##### Exercise materials

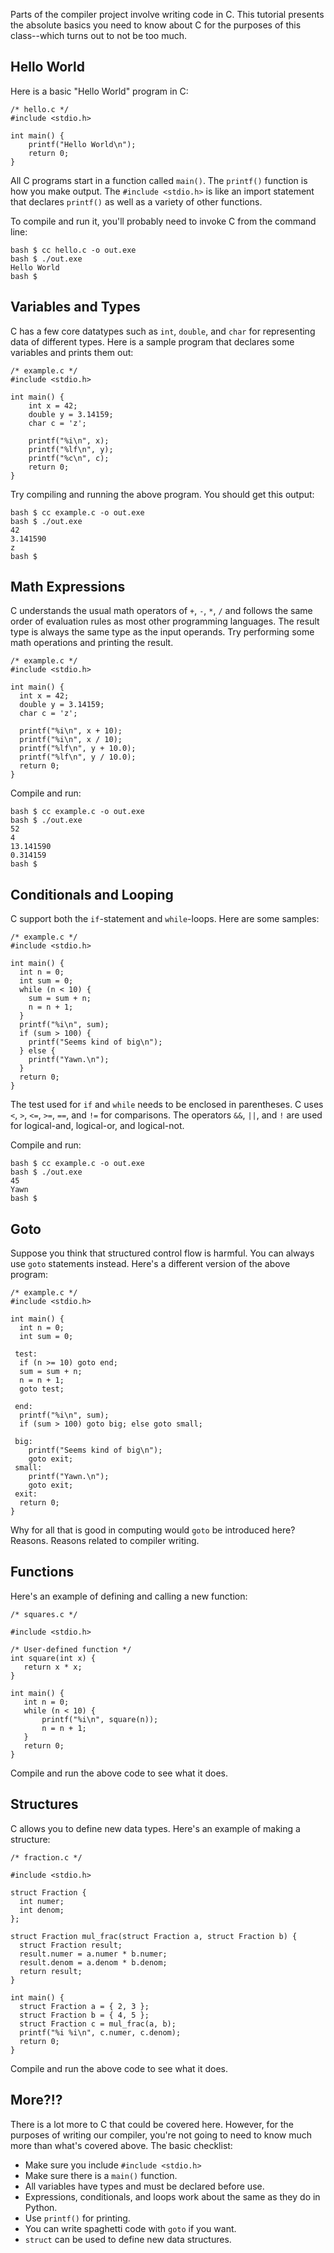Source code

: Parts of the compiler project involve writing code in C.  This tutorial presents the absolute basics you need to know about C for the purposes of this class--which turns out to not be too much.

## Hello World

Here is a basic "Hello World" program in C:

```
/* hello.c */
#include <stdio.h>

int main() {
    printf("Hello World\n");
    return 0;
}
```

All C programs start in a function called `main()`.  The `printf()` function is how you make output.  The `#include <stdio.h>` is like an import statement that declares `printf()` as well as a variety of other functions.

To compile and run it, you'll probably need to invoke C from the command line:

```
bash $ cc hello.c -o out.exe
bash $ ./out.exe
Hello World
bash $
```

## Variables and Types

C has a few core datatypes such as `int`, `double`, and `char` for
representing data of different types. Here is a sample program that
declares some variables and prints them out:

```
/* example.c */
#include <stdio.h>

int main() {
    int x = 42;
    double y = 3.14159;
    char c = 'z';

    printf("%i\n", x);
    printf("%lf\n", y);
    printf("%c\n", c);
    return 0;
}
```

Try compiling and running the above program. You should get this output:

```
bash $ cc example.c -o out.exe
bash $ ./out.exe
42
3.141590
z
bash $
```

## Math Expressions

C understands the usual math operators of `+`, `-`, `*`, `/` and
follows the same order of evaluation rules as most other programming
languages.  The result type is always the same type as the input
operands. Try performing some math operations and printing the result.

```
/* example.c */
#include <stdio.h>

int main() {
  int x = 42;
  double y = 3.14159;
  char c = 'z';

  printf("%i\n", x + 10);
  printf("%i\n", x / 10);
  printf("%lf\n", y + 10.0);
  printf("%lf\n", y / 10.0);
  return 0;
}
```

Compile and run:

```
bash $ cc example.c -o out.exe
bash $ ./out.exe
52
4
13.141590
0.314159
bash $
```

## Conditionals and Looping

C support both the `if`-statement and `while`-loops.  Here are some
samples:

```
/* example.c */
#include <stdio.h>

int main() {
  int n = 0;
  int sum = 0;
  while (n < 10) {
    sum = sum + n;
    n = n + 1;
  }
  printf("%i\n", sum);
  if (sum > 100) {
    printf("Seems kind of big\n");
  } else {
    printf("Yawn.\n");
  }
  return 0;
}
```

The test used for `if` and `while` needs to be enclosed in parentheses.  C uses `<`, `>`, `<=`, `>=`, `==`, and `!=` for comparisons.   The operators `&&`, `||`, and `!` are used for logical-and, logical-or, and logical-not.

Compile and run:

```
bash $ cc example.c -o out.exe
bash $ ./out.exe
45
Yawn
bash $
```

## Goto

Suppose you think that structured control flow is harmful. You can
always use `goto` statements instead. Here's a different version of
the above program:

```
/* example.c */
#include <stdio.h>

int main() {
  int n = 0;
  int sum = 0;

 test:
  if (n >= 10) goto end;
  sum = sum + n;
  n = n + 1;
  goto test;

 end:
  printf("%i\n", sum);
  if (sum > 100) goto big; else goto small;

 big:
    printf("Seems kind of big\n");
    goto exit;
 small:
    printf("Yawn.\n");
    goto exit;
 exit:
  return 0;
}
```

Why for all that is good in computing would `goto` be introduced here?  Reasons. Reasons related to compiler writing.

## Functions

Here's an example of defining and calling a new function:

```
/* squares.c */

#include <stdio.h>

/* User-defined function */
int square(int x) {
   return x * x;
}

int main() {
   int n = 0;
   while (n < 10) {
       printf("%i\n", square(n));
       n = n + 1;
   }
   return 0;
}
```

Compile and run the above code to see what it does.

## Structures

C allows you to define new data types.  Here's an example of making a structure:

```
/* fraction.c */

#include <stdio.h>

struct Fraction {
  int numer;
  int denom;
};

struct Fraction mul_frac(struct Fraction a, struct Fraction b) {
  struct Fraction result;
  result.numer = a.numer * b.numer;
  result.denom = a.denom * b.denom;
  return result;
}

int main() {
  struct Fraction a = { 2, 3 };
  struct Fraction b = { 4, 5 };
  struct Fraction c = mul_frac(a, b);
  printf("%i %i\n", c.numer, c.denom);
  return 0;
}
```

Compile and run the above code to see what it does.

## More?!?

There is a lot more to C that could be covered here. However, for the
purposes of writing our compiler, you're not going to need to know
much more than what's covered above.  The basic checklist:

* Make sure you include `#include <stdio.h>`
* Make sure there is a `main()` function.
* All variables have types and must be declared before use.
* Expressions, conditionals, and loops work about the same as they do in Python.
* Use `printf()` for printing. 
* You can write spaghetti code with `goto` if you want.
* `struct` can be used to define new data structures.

##########

▸ Exercise brief
Repeat the entries above verbatim, but only from the line that has "C has a few" down to the line that has "follows the same", inclusive.

▸ Answer to this task
C has a few core datatypes such as `int`, `double`, and `char` for
representing data of different types. Here is a sample program that
declares some variables and prints them out:

```
/* example.c */
#include <stdio.h>

int main() {
    int x = 42;
    double y = 3.14159;
    char c = 'z';

    printf("%i\n", x);
    printf("%lf\n", y);
    printf("%c\n", c);
    return 0;
}
```

Try compiling and running the above program. You should get this output:

```
bash $ cc example.c -o out.exe
bash $ ./out.exe
42
3.141590
z
bash $
```

## Math Expressions

C understands the usual math operators of `+`, `-`, `*`, `/` and
follows the same order of evaluation rules as most other programming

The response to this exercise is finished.